§ Task instructions: Read the data and repeat it in full, exactly.

-.-.-

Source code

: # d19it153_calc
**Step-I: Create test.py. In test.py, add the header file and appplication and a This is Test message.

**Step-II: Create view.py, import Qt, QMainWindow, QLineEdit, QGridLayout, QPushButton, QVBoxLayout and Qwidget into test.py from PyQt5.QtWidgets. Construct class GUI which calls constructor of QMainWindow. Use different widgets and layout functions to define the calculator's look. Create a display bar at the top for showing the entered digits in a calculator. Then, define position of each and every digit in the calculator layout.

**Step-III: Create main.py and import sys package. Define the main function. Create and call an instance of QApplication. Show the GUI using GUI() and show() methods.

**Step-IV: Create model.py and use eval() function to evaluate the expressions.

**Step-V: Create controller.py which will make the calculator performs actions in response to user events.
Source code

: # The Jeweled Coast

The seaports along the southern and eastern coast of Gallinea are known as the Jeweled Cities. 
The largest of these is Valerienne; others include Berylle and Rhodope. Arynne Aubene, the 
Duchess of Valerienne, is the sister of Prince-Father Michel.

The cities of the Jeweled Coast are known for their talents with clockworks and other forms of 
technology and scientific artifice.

-.-.-

§ Answer space:
Source code

: # d19it153_calc
**Step-I: Create test.py. In test.py, add the header file and appplication and a This is Test message.

**Step-II: Create view.py, import Qt, QMainWindow, QLineEdit, QGridLayout, QPushButton, QVBoxLayout and Qwidget into test.py from PyQt5.QtWidgets. Construct class GUI which calls constructor of QMainWindow. Use different widgets and layout functions to define the calculator's look. Create a display bar at the top for showing the entered digits in a calculator. Then, define position of each and every digit in the calculator layout.

**Step-III: Create main.py and import sys package. Define the main function. Create and call an instance of QApplication. Show the GUI using GUI() and show() methods.

**Step-IV: Create model.py and use eval() function to evaluate the expressions.

**Step-V: Create controller.py which will make the calculator performs actions in response to user events.
Source code

: # The Jeweled Coast

The seaports along the southern and eastern coast of Gallinea are known as the Jeweled Cities. 
The largest of these is Valerienne; others include Berylle and Rhodope. Arynne Aubene, the 
Duchess of Valerienne, is the sister of Prince-Father Michel.

The cities of the Jeweled Coast are known for their talents with clockworks and other forms of 
technology and scientific artifice.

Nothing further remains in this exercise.